Chamonix, vendredi 30 août 2013, 15h. Je suis sur la place du Triangle de l’Amitié et, comme je n’ai rien de particulier à y faire, je me suis laissé gagner par une trouille bleue. Après les files d’attente spectaculaires au retrait des dossards la veille, j’ai pris mes précautions, craignant la confusion au dépôt des sacs d’allègement. Je suis donc parti plus tôt que prévu des Houches, le dépôt des sacs a été immédiat et je mijote donc dans mon psychojus depuis deux plombes. Je m’accroche au granit du monument à Balmat pour calmer la panique qui menace de me gagner.

J’ai toujours eu beaucoup de sympathie pour Jacques Balmat, d’abord parce qu’il s’appelle Jacques et que cette proximité de prénoms m’a longtemps servi d’alibi pour rêver à de grandes choses en montagne. Et ensuite, parce que c’était un marginal, que la nécessité a poussé au-delà des limites alors raisonnables vers le Grand Plateau où son premier bivouac a ouvert la voie du Mont Blanc.

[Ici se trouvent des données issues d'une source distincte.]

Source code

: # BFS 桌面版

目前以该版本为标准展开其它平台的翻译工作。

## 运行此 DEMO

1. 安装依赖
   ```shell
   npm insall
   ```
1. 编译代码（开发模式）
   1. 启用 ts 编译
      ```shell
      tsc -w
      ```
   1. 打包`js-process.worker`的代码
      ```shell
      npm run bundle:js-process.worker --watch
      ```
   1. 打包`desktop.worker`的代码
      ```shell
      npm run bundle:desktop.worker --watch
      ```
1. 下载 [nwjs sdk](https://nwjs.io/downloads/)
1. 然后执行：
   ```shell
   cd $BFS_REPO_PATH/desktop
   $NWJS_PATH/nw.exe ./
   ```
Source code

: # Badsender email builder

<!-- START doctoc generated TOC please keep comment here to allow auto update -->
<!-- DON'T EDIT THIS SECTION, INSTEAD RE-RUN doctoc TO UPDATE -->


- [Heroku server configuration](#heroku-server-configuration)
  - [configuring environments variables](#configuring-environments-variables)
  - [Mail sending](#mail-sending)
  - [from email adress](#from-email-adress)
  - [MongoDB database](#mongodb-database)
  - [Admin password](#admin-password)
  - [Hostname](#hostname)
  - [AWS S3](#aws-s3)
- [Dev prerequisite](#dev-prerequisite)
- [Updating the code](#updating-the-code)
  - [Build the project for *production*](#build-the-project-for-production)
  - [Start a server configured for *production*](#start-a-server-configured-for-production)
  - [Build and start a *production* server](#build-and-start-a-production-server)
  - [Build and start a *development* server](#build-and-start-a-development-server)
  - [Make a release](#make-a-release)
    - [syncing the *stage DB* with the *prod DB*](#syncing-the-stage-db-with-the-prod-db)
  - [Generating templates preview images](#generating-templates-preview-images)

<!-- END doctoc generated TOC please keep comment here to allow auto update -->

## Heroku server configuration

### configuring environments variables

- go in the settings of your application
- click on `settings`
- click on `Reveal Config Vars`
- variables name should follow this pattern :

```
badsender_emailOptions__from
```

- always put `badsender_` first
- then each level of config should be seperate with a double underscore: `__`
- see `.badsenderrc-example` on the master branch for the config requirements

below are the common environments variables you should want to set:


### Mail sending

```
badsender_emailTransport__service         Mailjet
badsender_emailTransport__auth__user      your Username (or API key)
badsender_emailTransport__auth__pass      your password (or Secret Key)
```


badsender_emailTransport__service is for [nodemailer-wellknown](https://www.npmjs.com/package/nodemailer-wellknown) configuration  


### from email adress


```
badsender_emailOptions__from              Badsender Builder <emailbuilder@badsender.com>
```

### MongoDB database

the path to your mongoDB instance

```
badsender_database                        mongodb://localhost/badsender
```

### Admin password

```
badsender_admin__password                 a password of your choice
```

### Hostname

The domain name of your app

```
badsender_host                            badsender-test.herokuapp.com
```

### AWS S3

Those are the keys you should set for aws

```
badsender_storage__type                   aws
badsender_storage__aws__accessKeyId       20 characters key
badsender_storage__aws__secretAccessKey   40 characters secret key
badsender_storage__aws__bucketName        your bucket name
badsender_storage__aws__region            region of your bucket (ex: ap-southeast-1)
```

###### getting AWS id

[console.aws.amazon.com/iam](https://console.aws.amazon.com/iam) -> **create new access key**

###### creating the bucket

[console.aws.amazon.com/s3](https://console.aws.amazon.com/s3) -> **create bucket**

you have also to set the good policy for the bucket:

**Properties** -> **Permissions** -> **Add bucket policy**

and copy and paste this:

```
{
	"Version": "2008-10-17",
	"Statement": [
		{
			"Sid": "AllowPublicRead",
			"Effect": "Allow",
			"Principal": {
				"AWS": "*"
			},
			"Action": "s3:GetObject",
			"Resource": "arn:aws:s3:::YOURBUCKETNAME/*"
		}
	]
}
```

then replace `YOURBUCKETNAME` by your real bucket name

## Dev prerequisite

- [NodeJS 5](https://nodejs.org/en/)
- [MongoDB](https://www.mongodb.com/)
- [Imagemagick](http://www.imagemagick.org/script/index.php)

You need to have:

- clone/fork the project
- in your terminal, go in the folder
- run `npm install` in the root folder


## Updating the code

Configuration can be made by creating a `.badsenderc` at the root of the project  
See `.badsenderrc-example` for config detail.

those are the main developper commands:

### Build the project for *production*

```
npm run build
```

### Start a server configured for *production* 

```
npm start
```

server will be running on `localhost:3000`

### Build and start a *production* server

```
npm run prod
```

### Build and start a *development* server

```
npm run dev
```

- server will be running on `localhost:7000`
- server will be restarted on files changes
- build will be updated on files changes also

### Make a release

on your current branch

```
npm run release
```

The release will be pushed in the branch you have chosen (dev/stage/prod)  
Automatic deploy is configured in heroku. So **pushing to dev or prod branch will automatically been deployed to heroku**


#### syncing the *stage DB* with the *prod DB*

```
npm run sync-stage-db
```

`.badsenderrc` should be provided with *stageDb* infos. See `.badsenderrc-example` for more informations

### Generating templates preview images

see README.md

Qu’il ait été mû par l’appât du gain au lieu du romantisme scientifique des lumières, loin de le reléguer comme accessoire des Paccard et Saussure, en fait à mes yeux un symbole de l’obstination à survivre des peuples de l’alpe dont je m’enorgueillis de descendre via un arrière grand père natif de la Combe de Savoie.

(Jacques Balmat dit Mont Blanc, 1762 - 1834)

Mais le visage de bronze de Balmat est indifférent, indifférent à mes peurs et mes doutes, à cette foule qui s’amasse, bruyante, dans laquelle je cherche en vain quelque connaissance affublée de la charte graphique rouge et blanche de Kikouroù. Je m’agace de voir des concurrents ignorer les nombreuses poubelles, soulager leur vessie contre le mur du Bureau des Guides, ce qui confine au sacrilège pour le lecteur assidu de Frison-Roche que j’ai été. La contrariété a l’avantage de me sortir de mon funk, et c’est là que je retrouve enfin quelqu’un, et pas n’importe qui, le Benos en personne. C’est quand même plus facile de cacher sa peur derrière des fanfaronnades quand on n’est pas tout seul !

Il y a aussi Rem, qui m'a reconnu, avec qui nous échangeons quelques mots.
L’attente est interminable, les discours grandiloquents n’en finissent plus, tandis que des parapentes aux couleurs d’un sponsor tournoient au-dessus de nos têtes.

Le compte à rebours égrène les secondes, et à Zulu moins 23 secondes, blam.


Vangelis. 

Ca devient vrai, c’est pour de vrai, nous franchissons la ligne de départ à petits pas avec la chair de poule parce que Conquest of Paradise dans Chamonix, on en rêve depuis des années. La pression de la foule est énorme, les encouragements fusent, les mains se tendent que l’on se prend à taper, on est les rois du monde et peu importe finalement l’ampleur des difficultés à venir, on court l’UTMB, bordel.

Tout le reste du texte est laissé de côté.